I brought up the point in the discussion that Jesus never existed. Well everyone looked at me like i was off the wall insane...
At that point the discussion just turned into incoherent ramblings and Grrrr... So frustrating that people base their whole life on hearsay! Simply dumbfounding!!!
Help me feel better... seriously.
I agree completely. The gospel writers tell all about what Jesus said, places he went to, how he acted and reacted, and it's all very plausible (minus the miracles).
However, the tone changes completely when they write of the resurrection. Almost no details. Jesus only spoke to disciples, never to crowds, and most of the 40 days of the resurrection are unaccounted for. This is the very time that Jesus should have been followed by thousands.
Why are there only four?
The early church decided these gophels were credible and had authority.
They do all tell their own story, each story is different.
Yes, well at 11 years old, and having grown up in a religious environment - the history of the political shinnanigans and willful lying of the early church wasn't something I had a lot of information on.
It's been at least 20 years since I read through he 4 gospels, so perhaps they perspectives are much more different than I perceived.
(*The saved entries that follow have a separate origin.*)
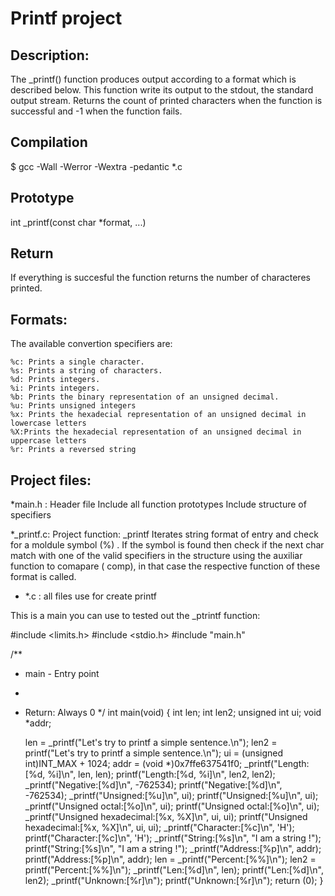 # Printf project

## Description:
The _printf() function produces output according to a format which is described below. This function write its output to the stdout, the standard output stream. Returns the count of printed characters when the function is successful and -1 when the function fails.

## Compilation
$ gcc -Wall -Werror -Wextra -pedantic *.c

## Prototype
int _printf(const char *format, ...)

## Return
 If everything is succesful the function returns the number of characteres printed. 

 ## Formats:
 
The available convertion specifiers are:

    %c: Prints a single character.
    %s: Prints a string of characters.
    %d: Prints integers.
    %i: Prints integers.
    %b: Prints the binary representation of an unsigned decimal.
    %u: Prints unsigned integers
    %x: Prints the hexadecial representation of an unsigned decimal in lowercase letters
    %X:Prints the hexadecial representation of an unsigned decimal in uppercase letters
    %r: Prints a reversed string


## Project files:

*main.h : Header file
         Include all function prototypes
         Include structure of specifiers

*_printf.c: Project function: _printf
            Iterates string format of entry and check for a moldule symbol (%) . If the symbol is found then check if the next char match with one of 
            the valid specifiers in the structure using the auxiliar function to comapare ( comp), in that case the respective function of these format is called.

* *.c : all files use for create printf
    
This is a main you can use to tested out the _ptrintf function:

#include <limits.h>
#include <stdio.h>
#include "main.h"

/**
 * main - Entry point
 *
 * Return: Always 0
 */
int main(void)
{
    int len;
    int len2;
    unsigned int ui;
    void *addr;

    len = _printf("Let's try to printf a simple sentence.\n");
    len2 = printf("Let's try to printf a simple sentence.\n");
    ui = (unsigned int)INT_MAX + 1024;
    addr = (void *)0x7ffe637541f0;
    _printf("Length:[%d, %i]\n", len, len);
    printf("Length:[%d, %i]\n", len2, len2);
    _printf("Negative:[%d]\n", -762534);
    printf("Negative:[%d]\n", -762534);
    _printf("Unsigned:[%u]\n", ui);
    printf("Unsigned:[%u]\n", ui);
    _printf("Unsigned octal:[%o]\n", ui);
    printf("Unsigned octal:[%o]\n", ui);
    _printf("Unsigned hexadecimal:[%x, %X]\n", ui, ui);
    printf("Unsigned hexadecimal:[%x, %X]\n", ui, ui);
    _printf("Character:[%c]\n", 'H');
    printf("Character:[%c]\n", 'H');
    _printf("String:[%s]\n", "I am a string !");
    printf("String:[%s]\n", "I am a string !");
    _printf("Address:[%p]\n", addr);
    printf("Address:[%p]\n", addr);
    len = _printf("Percent:[%%]\n");
    len2 = printf("Percent:[%%]\n");
    _printf("Len:[%d]\n", len);
    printf("Len:[%d]\n", len2);
    _printf("Unknown:[%r]\n");
    printf("Unknown:[%r]\n");
    return (0);
}






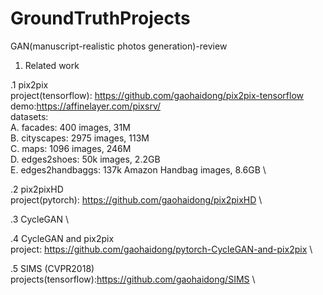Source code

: # GroundTruthProjects
GAN(manuscript-realistic photos generation)-review
1. Related work


.1 pix2pix \
project(tensorflow): https://github.com/gaohaidong/pix2pix-tensorflow \
demo:https://affinelayer.com/pixsrv/ \
datasets: \
A. facades: 400 images, 31M \
B. cityscapes: 2975 images, 113M \
C. maps: 1096 images, 246M \
D. edges2shoes: 50k images, 2.2GB \
E. edges2handbaggs: 137k Amazon Handbag images, 8.6GB \

.2 pix2pixHD \
project(pytorch): https://github.com/gaohaidong/pix2pixHD \

.3 CycleGAN \

.4 CycleGAN and pix2pix \
project: https://github.com/gaohaidong/pytorch-CycleGAN-and-pix2pix \

.5 SIMS (CVPR2018) \
projects(tensorflow):https://github.com/gaohaidong/SIMS \


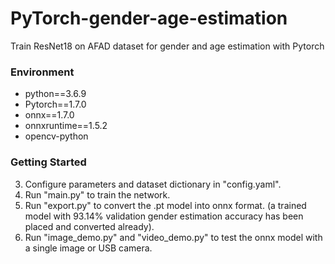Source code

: # PyTorch-gender-age-estimation
Train ResNet18 on AFAD dataset for gender and age estimation with Pytorch

### Environment

- python==3.6.9
- Pytorch==1.7.0
- onnx==1.7.0
- onnxruntime==1.5.2
- opencv-python

### Getting Started

3. Configure parameters and dataset dictionary in "config.yaml". 
2. Run "main.py" to train the network.
3. Run "export.py" to convert the .pt model into onnx format. (a trained model with 93.14% validation gender estimation accuracy has been placed and converted already).
4. Run "image_demo.py" and "video_demo.py" to test the onnx model with a single image or USB camera.

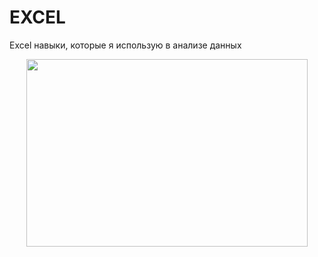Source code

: # EXCEL
Excel навыки, которые я использую в анализе данных

<div align="center">
  <img height="300" width="450" src="https://media.tenor.com/Dh7CxUiogBMAAAAi/vev-veve.gif"  />
</div>
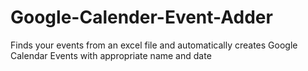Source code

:# Google-Calender-Event-Adder

Finds your events from an excel file and automatically creates Google Calendar Events with appropriate name and date
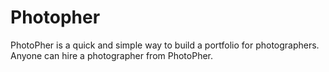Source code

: # Photopher
PhotoPher is a quick and simple way to build a portfolio for photographers. Anyone can hire a photographer from PhotoPher.
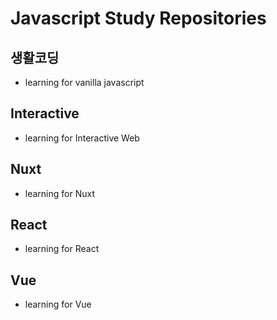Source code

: # Javascript Study Repositories

## 생활코딩
- learning for vanilla javascript

## Interactive
- learning for Interactive Web

## Nuxt
- learning for Nuxt

## React
- learning for React

## Vue
- learning for Vue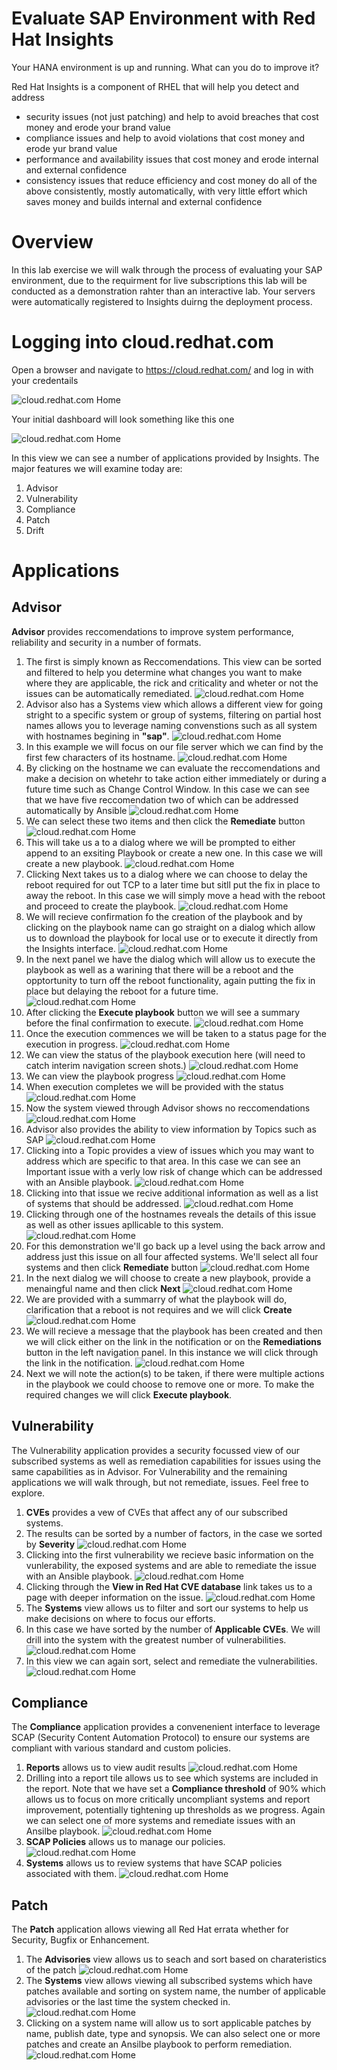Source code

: Evaluate SAP Environment with Red Hat Insights
==============================================

Your HANA environment is up and running. What can you do to improve it?

Red Hat Insights is a component of RHEL that will help you detect and address 
- security issues (not just patching) and help to avoid breaches that cost money and erode your brand value 
- compliance issues and help to avoid violations that cost money and erode yur brand value 
- performance and availability issues that cost money and erode internal and external confidence
- consistency issues that reduce efficiency and cost money
do all of the above consistently, mostly automatically, with very little effort which saves money and builds internal and external confidence

Overview
========

In this lab exercise we will walk through the process of evaluating your SAP environment, due to the requirment for live subscriptions this lab will be conducted as a demonstration rahter than an interactive lab. Your servers were automatically registered to Insights duirng the deployment process. 

Logging into cloud.redhat.com
=============================

Open a browser and navigate to https://cloud.redhat.com/ and log in with your credentails


![cloud.redhat.com Home](images/3-lab-cloud-home.png)


Your initial dashboard will look something like this one


![cloud.redhat.com Home](images/3-insights-dashboard.png)

In this view we can see a number of applications provided by Insights. The major features we will examine today are:
1. Advisor
1. Vulnerability
1. Compliance
1. Patch
1. Drift

Applications 
============
Advisor 
-------
**Advisor** provides reccomendations to improve system performance, reliability and security in a number of formats.
  1. The first is simply known as Reccomendations. This view can be sorted and filtered to help you determine what changes you want to make where they are applicable, the rick and criticality and wheter or not the issues can be automatically remediated.
  ![cloud.redhat.com Home](images/3-insights-advisor-reccomendations-main.png)
  1. Advisor also has a Systems view which allows a different view for going stright to a specific system or group of systems, filtering on partial host names allows you to leverage naming convenstions such as all system with hostnames begining in **"sap"**.
  ![cloud.redhat.com Home](images/3-insights-advisor-systems.png)
  1. In this example we will focus on our file server which we can find by the first few characters of its hostname.
  ![cloud.redhat.com Home](images/3-insights-advisor-systems-single-system.png)
  1. By clicking on the hostname we can evaluate the reccomendations and make a decision on whetehr to take action either immediately or during a future time such as Change Control Window. In this case we can see that we have five reccomendation two of which can be addressed automatically by Ansible
  ![cloud.redhat.com Home](images/3-insights-advisor-reccomendations.png)
  1. We can select these two items and then click the **Remediate** button
 ![cloud.redhat.com Home](images/3-insights-advisor-remediation-1.png)
  1. This will take us a to a dialog where we will be prompted to either append to an exsiting Playbook or create a new one. In this case we will create a new playbook.
  ![cloud.redhat.com Home](images/3-insights-advisor-remediation-2.png)
  1. Clicking Next takes us to a dialog where we can choose to delay the reboot required for out TCP to a later time but sitll put the fix in place to away the reboot. In this case we will simply move a head with the reboot and proceed to create the playbook.
  ![cloud.redhat.com Home](images/3-insights-advisor-remediation-3.png)
  1. We will recieve confirmation fo the creation of the playbook and by clicking on the playbook name can go straight on a dialog which allow us to download the playbook for local use or to execute it directly from the Insights interface.
  ![cloud.redhat.com Home](images/3-insights-advisor-remediation-4.png)
  1. In the next panel we have the dialog which will allow us to execute the playbook as well as a warining that there will be a reboot and the opptortunity to turn off the reboot functionality, again putting the fix in place but delaying the reboot for a future time.
  ![cloud.redhat.com Home](images/3-insights-advisor-remediation-5.png)
  1. After clicking the **Execute playbook** button we will see a summary before the final confirmation to execute.
  ![cloud.redhat.com Home](images/3-insights-advisor-remediation-6.png)
  1. Once the execution commences we will be taken to a status page for the execution in progress.
  ![cloud.redhat.com Home](images/3-insights-advisor-remediation-7.png)
  1. We can view the status of the playbook execution here (will need to catch interim navigation screen shots.)
  ![cloud.redhat.com Home](images/3-insights-advisor-remediation-8b.png)
  1. We can view the playbook progress
  ![cloud.redhat.com Home](images/3-insights-advisor-remediation-8c.png)
  1. When execution completes we will be provided with the status
  ![cloud.redhat.com Home](images/3-insights-advisor-remediation-8.png)
  1. Now the system viewed through Advisor shows no reccomendations
  ![cloud.redhat.com Home](images/3-insights-advisor-remediation-9.png)
  1. Advisor also provides the ability to view information by Topics such as SAP
  ![cloud.redhat.com Home](images/3-insights-advisor-topics-1.png)
  1. Clicking into a Topic provides a view of issues which you may want to address which are specific to that area. In this case we can see an Important issue with a verly low risk of change which can be addressed with an Ansible playbook.
  ![cloud.redhat.com Home](images/3-insights-advisor-topics-2.png)
  1. Clicking into that issue we recive additional information as well as a list of systems that should be addressed.
  ![cloud.redhat.com Home](images/3-insights-advisor-topics-3.png)
  1. Clicking through one of the hostnames reveals the details of this issue as well as other issues apllicable to this system.
  ![cloud.redhat.com Home](images/3-insights-advisor-topics-4.png)
  1. For this demonstration we'll go back up a level using the back arrow and address just this issue on all four affected systems. We'll select all four systems and then click **Remediate** button
  ![cloud.redhat.com Home](images/3-insights-advisor-topics-5.png)
  1. In the next dialog we will choose to create a new playbook, provide a menaingful name and then click **Next**
  ![cloud.redhat.com Home](images/3-insights-advisor-topics-6.png)
  1. We are provided with a summarry of what the playbook will do, clarification that a reboot is not requires and we will click **Create**
  ![cloud.redhat.com Home](images/3-insights-advisor-topics-7.png)
  1. We will recieve a message that the playbook has been created and then we will click either on the link in the notification or on the **Remediations** button in the left navigation panel. In this instance we will click through the link in the notification.
  ![cloud.redhat.com Home](images/3-insights-advisor-topics-7.png)
  1. Next we will note the action(s) to be taken, if there were multiple actions in the playbook we could choose to remove one or more. To make the required changes we will click **Execute playbook**.

Vulnerability
-------------
The Vulnerability application provides a security focussed view of our subscribed systems as well as remediation capabilities for issues using the same capabilities as in Advisor. For Vulnerability and the remaining applications we will walk through, but not remediate, issues. Feel free to explore.

1. **CVEs** provides a vew of CVEs that affect any of our subscribed systems.
  1. The results can be sorted by a number of factors, in the case we sorted by **Severity**
  ![cloud.redhat.com Home](images/3-insights-vulnerability-cve-1.png)
  1. Clicking into the first vulnerability we recieve basic information on the vunlerability, the exposed systems and are able to remediate the issue with an Ansible playbook.
  ![cloud.redhat.com Home](images/3-insights-vulnerability-cve-2.png)
  1. Clicking through the **View in Red Hat CVE database** link takes us to a page with deeper information on the issue.
  ![cloud.redhat.com Home](images/3-insights-vulnerability-cve-3.png)
1. The **Systems** view allows us to filter and sort our systems to help us make decisions on where to focus our efforts.
  1. In this case we have sorted by the number of **Applicable CVEs**. We will drill into the system with the greatest number of vulnerabilities.
  ![cloud.redhat.com Home](images/3-insights-vulnerability-systems-1.png)
  1. In this view we can again sort, select and remediate the vulnerabilities.
  ![cloud.redhat.com Home](images/3-insights-vulnerability-systems-2.png)

Compliance
----------
The **Compliance** application provides a convenenient interface to leverage SCAP (Security Content Automation Protocol) to ensure our systems are compliant with various standard and custom policies. 
1. **Reports** allows us to view audit results
![cloud.redhat.com Home](images/3-insights-compliance-reports-1.png)
  1. Drilling into a report tile allows us to see which systems are included in the report. Note that we have set a **Compliance threshold** of 90% which allows us to focus on more critically uncompliant systems and report improvement, potentially tightening up thresholds as we progress. Again we can select one of more systems and remediate issues with an Ansilbe playbook.
  ![cloud.redhat.com Home](images/3-insights-compliance-reports-1.png)
1. **SCAP Policies** allows us to manage our policies.
![cloud.redhat.com Home](images/3-insights-compliance-policies-1.png)
1. **Systems** allows us to review systems that have SCAP policies associated with them.
![cloud.redhat.com Home](images/3-insights-compliance-systems-1.png)

Patch
-----
The **Patch** application allows viewing all Red Hat errata whether for Security, Bugfix  or Enhancement.
1. The **Advisories** view allows us to seach and sort based on charateristics of the patch
![cloud.redhat.com Home](images/3-insights-patch-advisories-1.png)
1. The **Systems** view allows viewing all subscribed systems which have patches available and sorting on system name, the number of applicable advisories or the last time the system checked in.
![cloud.redhat.com Home](images/3-insights-patch-systems-1.png)
  1. Clicking on a system name will allow us to sort applicable patches by name, publish date, type and synopsis. We can also select one or more patches and create an Ansilbe playbook to perform remediation.
  ![cloud.redhat.com Home](images/3-insights-patch-systems-2.png)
At the time, however, to me, they all sounded like they were telling the "whole story" and not "someone's story"
My point is that yes, even between the ages of 11 and 14 as I read the book straight through, I could clearly recognize places where the story had been 'squeezed to fit'. That always struck me as meaning it wasn't entirely made-up, but it wasn't really true either. It wouldn't be until in my 20's that I came to understand that this is a very powerful tool of mythology.
I know that I'm smarter than your average cup of yoghurt, but how any grown people still believe in fairy tales that I couldn't for the life of me cling to belief in at 12 and 13 years old will always confound me.
What? You were 11 and not reading Origen's and Tertullian's writings? lol
When I was at the age of 17ish and had done a lot more study into scriptures and early church history than most teenagers, I became overtly skeptic. My skepticism stopped me from pursuing a life as a theologian (which is most likely a good thing), my skepticism was un-warranted and when it was placed under the microscope by Biblical scholars it was found wanting.
There was a historical Jesus He died, and He rose again, this is nearly a historical fact, well at least Jesus's followers believed 100% that He died and rose again.
Historians like N.T. Wright have wrote lengthy books defending not only the historicity of Jesus, but that the gospels do convey a relative actual story of the life of Jesus.
The works of Tommy-boy are resounding only in their omissions. The forgery of the Pericope Adulterae and the insertion of the Comma Johanneum for starters - but apologists never bring these things up when writing for an indoctrinated audience.
Apparently he considers the conflicting genealogies of Jesus to be minutiae Matthew 1:2-17 and Luke 3:23-38, as well as the fact that Mark and John don't even mention the miracle birth, a central tenet of the faith - which I cannot cite because they are not there. Hardly minutiae.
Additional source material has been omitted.